We believe the district court’s reliance on the Wheeler affidavit in reaching its Eleventh Amendment decision is misplaced. The affidavit only sets forth that it was plaintiff Wheeler’s “understanding,” gained from some unknown Commission investigator, that no action would be taken by the Commission on plaintiffs’ complaints unless plaintiffs would abide by the confidentiality require*988ments. We simply view the plaintiffs’ “understanding” as irrelevant. The affidavit does not provide substantial evidence that the Commission informed Wheeler that he must sign the confidentiality pledge before action would be taken on his complaint. The affidavit deserves to be disregarded notwithstanding the discretion of the district court in some instances to admit hearsay.
The dissent asserts that the Commission has imposed a confidentiality requirement on plaintiffs which is independent of, and broader than, the one imposed by the Nevada Supreme Court. Under the Nevada Supreme Court Rules, the confidentiality requirement extends to “all information and materials, written, recorded or oral, received or developed by the commission.” The Commission’s confidentiality notice states that under the Nevada Supreme Court Rules, the “complaint, and the facts concerning it must be kept in strict confidence” and cautions that the “complaint should not be discussed with anyone other than members of the Commission’s staff, its attorneys and investigators.” This notice alerts the complainant that the actual complaint and the facts “concerning it” should be kept confidential. While the dissent equates the facts concerning the complaint with the facts underlying the claim, the rules do not. The notice falls completely within the scope of confidentiality required by the Supreme Court Rules. Therefore, we must reverse on the Eleventh Amendment issue. Because the Eleventh Amendment bar conclusively ends this dispute we need not address the related issue of standing which the district court found plaintiffs lacked.
We can understand the reluctance of the plaintiffs to sue their state supreme court. If the federal courts were to take this case, however, and rule on the merits of the controversy it would be no more than an advisory opinion. The Nevada Supreme Court does not need our advice whatever it might be.1 The remedy plaintiffs seek, as phrased in their complaint, lies not with the federal courts, but with the State of Nevada.
The judgment of the district court is therefore affirmed, albeit on different grounds. The parties shall bear their own costs.

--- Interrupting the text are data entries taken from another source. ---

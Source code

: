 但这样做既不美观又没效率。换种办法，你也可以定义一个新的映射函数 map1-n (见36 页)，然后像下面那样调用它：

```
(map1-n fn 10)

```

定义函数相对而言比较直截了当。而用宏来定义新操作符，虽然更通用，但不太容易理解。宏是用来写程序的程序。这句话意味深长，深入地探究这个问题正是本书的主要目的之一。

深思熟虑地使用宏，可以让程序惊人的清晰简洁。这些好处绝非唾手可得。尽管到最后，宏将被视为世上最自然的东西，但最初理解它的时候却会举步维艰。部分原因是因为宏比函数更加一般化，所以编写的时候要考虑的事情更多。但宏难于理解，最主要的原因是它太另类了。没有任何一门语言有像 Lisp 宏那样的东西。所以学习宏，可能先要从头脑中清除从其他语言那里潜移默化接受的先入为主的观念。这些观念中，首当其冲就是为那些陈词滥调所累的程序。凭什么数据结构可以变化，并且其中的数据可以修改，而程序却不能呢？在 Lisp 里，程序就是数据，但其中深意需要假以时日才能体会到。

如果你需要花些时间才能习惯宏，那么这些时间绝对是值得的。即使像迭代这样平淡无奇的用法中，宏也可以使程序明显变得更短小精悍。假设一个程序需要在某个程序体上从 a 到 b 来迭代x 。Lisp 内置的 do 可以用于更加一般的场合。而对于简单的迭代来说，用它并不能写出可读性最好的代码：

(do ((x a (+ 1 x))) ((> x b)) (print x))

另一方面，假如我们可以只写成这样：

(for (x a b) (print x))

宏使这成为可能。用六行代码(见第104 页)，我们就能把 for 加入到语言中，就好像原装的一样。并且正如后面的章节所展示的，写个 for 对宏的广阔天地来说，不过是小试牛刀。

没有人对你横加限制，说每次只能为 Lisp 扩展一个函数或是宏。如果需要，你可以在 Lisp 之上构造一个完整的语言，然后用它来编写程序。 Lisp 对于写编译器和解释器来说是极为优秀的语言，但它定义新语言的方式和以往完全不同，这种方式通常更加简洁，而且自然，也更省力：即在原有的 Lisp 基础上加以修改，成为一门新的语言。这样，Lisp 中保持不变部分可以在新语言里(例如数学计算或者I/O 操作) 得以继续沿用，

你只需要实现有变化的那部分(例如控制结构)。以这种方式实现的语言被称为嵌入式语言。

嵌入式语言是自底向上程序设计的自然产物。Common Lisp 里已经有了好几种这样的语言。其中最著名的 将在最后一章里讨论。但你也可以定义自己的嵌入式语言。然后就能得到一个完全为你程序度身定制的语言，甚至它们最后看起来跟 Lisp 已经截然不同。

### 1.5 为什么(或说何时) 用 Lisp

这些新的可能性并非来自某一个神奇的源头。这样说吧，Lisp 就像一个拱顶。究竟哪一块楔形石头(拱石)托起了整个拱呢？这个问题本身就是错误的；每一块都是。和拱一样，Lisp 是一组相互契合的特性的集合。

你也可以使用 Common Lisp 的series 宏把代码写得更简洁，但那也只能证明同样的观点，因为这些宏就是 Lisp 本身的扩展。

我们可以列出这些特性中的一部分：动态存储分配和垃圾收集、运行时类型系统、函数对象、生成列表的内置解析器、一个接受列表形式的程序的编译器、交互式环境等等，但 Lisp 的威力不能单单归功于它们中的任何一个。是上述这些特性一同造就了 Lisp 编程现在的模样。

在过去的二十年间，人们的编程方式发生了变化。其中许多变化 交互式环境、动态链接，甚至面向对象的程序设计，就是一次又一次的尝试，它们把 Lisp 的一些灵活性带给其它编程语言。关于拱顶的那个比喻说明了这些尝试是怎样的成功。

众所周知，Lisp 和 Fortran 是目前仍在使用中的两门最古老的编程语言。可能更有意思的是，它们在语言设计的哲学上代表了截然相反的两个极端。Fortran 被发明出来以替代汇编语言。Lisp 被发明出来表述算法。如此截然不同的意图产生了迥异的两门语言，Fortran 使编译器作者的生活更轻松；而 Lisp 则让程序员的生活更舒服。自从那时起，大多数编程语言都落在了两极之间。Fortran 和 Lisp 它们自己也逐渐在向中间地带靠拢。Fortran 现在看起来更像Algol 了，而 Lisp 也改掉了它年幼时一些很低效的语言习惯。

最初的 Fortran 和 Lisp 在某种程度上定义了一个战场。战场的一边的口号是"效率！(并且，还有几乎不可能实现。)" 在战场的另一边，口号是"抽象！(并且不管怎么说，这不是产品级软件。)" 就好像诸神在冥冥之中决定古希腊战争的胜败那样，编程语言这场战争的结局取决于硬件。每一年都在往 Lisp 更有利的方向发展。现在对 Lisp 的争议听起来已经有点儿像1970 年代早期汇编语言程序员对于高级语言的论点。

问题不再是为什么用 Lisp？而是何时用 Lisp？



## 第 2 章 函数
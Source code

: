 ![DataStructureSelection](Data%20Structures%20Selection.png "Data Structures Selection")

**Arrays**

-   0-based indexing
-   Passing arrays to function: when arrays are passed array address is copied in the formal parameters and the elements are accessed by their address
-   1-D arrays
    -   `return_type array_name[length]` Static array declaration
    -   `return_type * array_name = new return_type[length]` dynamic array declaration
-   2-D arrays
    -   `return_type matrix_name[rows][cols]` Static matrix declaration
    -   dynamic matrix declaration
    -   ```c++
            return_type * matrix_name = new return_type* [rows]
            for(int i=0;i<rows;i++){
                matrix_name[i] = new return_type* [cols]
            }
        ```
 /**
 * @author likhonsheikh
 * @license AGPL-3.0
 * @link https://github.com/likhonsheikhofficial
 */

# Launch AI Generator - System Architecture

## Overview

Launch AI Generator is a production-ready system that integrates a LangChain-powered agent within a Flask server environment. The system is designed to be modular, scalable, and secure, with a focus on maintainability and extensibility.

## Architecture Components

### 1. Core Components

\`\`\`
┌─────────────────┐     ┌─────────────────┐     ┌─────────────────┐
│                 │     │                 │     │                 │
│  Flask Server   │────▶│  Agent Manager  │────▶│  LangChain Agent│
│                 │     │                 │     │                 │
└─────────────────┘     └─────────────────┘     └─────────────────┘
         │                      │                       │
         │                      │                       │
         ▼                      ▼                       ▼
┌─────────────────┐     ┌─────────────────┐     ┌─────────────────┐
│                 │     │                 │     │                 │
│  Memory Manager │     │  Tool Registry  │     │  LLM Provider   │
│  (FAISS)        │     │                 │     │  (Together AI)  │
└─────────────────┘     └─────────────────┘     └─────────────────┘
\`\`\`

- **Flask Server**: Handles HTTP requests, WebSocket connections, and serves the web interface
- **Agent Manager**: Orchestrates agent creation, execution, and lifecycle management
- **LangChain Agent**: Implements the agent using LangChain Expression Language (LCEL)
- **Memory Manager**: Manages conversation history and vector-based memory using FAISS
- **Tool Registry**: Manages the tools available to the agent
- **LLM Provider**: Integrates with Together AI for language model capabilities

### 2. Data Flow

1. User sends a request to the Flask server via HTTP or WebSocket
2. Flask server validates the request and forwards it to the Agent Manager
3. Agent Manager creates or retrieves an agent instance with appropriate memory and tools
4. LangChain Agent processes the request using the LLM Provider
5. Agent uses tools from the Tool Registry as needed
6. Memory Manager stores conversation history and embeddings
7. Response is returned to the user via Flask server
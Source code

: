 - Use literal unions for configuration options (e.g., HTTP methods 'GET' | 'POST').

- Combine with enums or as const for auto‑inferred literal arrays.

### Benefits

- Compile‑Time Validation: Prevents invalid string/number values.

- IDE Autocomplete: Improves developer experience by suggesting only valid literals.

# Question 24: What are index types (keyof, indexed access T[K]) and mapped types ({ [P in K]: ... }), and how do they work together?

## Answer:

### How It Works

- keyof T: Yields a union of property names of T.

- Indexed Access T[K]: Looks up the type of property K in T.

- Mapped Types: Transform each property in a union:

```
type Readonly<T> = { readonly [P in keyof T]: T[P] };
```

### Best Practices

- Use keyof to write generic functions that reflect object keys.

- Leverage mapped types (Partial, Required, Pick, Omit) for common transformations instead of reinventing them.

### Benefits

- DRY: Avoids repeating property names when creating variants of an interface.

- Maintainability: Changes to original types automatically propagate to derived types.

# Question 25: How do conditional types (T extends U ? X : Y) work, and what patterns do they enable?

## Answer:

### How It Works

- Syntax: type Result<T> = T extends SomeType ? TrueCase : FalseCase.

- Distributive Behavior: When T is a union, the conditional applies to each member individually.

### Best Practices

. We note that the Nevada Supreme Court has recently adopted amendments to the rules for the Commission on Judicial Discipline. One amendment allows the Commission to begin an investigation based on "information in any form from any source received by the Commission that alleges or from which a reasonable inference can be drawn that a judge committed misconduct or is incapacitated.” Judicial Conduct Reporter, Vol. 19, No. 2-3, Summer-Fall 1997, p. 9.